Agent workers are a Cloud & Self-hosted Enterprise Feature.

Agent workers are a 4th mode of execution of the Windmill binary, but instead of using MODE=worker, we use here MODE=agent. Instead of using a direct connection to the database, they only require an HTTP connection to an internal base url of the cluster.

They should be used:

  • For remote workers with non-low latency to the main database/cluster and or unreliable connectivity to it or complex firewall since they only require an HTTP connection to an internal base url of the cluster
  • Untrusted sites, since they do not require access to the database and only have access to a limited set of APIs relative to the jobs that have been assigned to them
  • If you need thousands of workers as it is less taxing on the database since the servers act as a connection pooler

Note that agent workers can even be running without docker on Linux, Windows and Apple targets using the cross-compiled binaries of Windmill attached to each release.

Quickstart

Go to the Workers page (/workers) as a superadmin and click "+ New agent worker"

Add worker

After clicking, a drawer will open:

Agent worker config

Fill the form with the following values:

  • Agent Group: this is only used to group agent workers together on the workers page, contrary to normal workers, no config is pulled dynamically from the agent group.
  • Tags: this is a list of tags that the agent worker will listen to. It can't be changed by the worker and is encoded in the JWT token passed to the worker

You will see a token below once the tags are added.

You can now start any windmill binary or container with the following env variables:

MODE=agent
AGENT_TOKEN="<token above>"
BASE_INTERNAL_URL="<base internal url>"

If needed, pass an INIT_SCRIPT env variable with the content of the script you want to run when the worker starts. See this page for more information.

BASE_INTERNAL_URL must correspond to the base of the url of the windmill instance the worker should send HTTP requests to, it has no trailing slash (e.g. http://my-windmill-instance.xyz). It can be the same as BASE_URL but it can be different if it's within a private network.

You can mix and match normal and agent workers. You actually will need to have at least one normal worker that listens to the tags flow and dependency (or flow-$workspace and dependency-$workspace if using workspace specific default tags) to have flow and dependency job being runnable as agent workers can't run dependency jobs nor can run the flow state machine (but can run the subjobs within them).

That's it! You can now start your worker and it will be ready to run jobs that are tagged with the worker's tags.

Dynamic tags for agent workers

The tags are assigned statically to a script/flow at deployment time but can have a dynamic part to make them more flexible.
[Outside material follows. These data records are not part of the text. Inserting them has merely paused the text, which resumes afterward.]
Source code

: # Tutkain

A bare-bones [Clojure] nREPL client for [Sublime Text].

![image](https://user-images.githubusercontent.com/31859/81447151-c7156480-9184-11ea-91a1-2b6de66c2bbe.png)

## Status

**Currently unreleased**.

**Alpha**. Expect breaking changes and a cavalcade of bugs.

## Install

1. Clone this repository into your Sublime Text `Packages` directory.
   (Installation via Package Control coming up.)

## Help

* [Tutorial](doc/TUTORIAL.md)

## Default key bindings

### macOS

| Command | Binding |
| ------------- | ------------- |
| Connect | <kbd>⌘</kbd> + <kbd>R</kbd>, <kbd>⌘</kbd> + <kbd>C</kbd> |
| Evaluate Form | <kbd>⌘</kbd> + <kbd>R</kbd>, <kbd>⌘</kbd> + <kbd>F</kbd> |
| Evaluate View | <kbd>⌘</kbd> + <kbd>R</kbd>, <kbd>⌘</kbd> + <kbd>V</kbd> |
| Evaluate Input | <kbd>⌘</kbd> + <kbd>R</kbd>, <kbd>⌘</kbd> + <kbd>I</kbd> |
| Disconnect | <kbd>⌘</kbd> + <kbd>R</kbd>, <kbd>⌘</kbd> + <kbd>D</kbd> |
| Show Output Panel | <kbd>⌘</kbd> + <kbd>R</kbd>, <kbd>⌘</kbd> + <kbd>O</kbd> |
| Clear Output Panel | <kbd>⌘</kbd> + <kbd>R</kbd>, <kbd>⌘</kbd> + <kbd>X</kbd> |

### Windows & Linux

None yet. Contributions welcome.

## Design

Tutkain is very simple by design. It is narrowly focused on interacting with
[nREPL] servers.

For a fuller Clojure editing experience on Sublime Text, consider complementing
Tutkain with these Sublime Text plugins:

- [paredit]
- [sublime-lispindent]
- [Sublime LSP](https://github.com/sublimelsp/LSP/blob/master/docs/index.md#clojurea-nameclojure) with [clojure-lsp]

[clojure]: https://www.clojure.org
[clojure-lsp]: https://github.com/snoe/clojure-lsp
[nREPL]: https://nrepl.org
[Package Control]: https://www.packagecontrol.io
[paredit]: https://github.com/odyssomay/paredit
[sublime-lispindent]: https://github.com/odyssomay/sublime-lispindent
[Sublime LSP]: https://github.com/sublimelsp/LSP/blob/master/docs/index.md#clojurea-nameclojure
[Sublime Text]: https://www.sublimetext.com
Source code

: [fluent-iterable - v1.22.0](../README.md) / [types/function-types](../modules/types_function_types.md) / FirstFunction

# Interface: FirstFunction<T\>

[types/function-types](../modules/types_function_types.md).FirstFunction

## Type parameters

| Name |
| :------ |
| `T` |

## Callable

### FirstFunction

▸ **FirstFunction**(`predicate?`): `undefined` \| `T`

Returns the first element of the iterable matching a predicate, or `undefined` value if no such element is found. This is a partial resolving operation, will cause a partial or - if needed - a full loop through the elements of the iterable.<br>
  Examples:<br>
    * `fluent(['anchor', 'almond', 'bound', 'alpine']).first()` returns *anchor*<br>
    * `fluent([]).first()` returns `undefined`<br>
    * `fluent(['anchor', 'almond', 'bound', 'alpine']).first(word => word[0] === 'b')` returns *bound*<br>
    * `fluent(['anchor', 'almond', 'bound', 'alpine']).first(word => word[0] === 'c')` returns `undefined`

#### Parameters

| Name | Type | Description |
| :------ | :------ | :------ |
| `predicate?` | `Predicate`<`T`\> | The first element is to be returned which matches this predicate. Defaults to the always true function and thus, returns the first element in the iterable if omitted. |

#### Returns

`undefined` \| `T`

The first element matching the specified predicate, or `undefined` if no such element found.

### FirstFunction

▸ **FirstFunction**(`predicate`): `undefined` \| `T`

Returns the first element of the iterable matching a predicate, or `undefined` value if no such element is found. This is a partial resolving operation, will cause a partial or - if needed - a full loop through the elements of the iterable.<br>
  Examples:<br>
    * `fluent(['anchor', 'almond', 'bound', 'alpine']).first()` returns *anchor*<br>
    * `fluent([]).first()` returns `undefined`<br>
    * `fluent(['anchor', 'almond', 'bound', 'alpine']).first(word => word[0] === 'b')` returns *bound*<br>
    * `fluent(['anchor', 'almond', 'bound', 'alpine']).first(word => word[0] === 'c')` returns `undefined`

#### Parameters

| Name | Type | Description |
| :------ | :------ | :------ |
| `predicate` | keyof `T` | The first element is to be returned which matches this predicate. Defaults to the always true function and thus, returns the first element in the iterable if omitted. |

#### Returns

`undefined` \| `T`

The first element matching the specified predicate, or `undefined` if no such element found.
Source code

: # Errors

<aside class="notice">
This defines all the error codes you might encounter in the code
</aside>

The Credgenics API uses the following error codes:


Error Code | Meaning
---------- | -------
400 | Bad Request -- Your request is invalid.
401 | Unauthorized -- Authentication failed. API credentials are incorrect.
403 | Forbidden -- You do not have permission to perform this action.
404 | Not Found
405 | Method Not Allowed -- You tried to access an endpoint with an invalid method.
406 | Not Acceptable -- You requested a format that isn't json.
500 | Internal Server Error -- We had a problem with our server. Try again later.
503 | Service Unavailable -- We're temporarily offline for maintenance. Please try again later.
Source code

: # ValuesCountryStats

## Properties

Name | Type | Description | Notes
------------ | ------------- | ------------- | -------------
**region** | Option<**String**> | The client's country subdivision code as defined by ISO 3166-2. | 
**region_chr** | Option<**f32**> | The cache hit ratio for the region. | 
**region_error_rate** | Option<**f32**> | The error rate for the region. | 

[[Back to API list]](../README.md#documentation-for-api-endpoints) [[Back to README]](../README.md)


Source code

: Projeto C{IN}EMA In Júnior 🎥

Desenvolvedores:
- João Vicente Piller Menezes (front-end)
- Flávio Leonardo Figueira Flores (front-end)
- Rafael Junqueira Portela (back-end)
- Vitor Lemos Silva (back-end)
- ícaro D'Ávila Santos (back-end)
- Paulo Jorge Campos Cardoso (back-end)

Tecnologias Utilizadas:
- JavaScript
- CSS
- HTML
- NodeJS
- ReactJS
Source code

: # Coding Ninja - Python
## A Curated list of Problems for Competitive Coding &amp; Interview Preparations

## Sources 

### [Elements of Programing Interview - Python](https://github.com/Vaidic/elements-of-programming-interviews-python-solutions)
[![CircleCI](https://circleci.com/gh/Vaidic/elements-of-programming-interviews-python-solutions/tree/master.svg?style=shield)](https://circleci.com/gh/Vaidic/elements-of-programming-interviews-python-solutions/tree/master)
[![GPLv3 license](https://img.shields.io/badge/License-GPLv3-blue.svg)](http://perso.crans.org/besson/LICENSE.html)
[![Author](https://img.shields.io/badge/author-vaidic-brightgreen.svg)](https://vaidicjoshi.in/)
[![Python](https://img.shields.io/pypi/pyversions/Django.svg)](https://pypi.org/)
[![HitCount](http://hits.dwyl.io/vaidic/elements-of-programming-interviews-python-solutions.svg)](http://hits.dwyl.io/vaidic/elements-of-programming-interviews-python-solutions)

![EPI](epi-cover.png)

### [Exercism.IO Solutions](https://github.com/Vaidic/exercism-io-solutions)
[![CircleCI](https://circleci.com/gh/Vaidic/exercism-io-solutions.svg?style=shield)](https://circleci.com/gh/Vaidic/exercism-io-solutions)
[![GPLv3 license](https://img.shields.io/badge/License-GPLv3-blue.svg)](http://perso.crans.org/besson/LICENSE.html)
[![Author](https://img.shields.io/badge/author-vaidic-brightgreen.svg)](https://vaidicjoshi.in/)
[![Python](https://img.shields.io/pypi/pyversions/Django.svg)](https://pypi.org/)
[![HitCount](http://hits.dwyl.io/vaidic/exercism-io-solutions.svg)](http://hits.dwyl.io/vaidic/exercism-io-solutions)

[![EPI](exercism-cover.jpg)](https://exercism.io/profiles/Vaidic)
You can use dynamic tags based on the job's args tag-$args[argName] or the job's workspace id tag-$workspace to target a different agent worker based either on the job's args or the job's workspace id. See more about dynamic tags.

Architecture

Normal workers interact with the Postgresql database directly.

Agent workers interact only via HTTP requests with the server which expose api methods specifically for it at /api/agent_workers/ and /api/w/<workspace>/agent_workers/. Those methods all require the requests to be authenticated with a JWT token, and that's what the AGENT_TOKEN env variable is for.

The JWT token is a signed JSON Web Token that contains the following information:

  • The worker's tags
  • The worker's group

It make sure that the worker can only pull and run jobs that are tagged with the worker's tags. A benefit of this architecture is that it is both secure and lightweight. Only a superadmin can create an agent worker because only a superadmin can create the JWT token with the arbitrary tags. The API exposed expose methods that are needed by the worker to run the jobs and only those. All the HTTP requests are retried in case of a transient error which make them resilient.

In addition, agent workers have slightly less throughput than normal workers but you can have many more of them because the servers act as an connection pool to the Postgresql database. You can for instance have 1000 agent workers on a single server without having to worry about the database connection limit.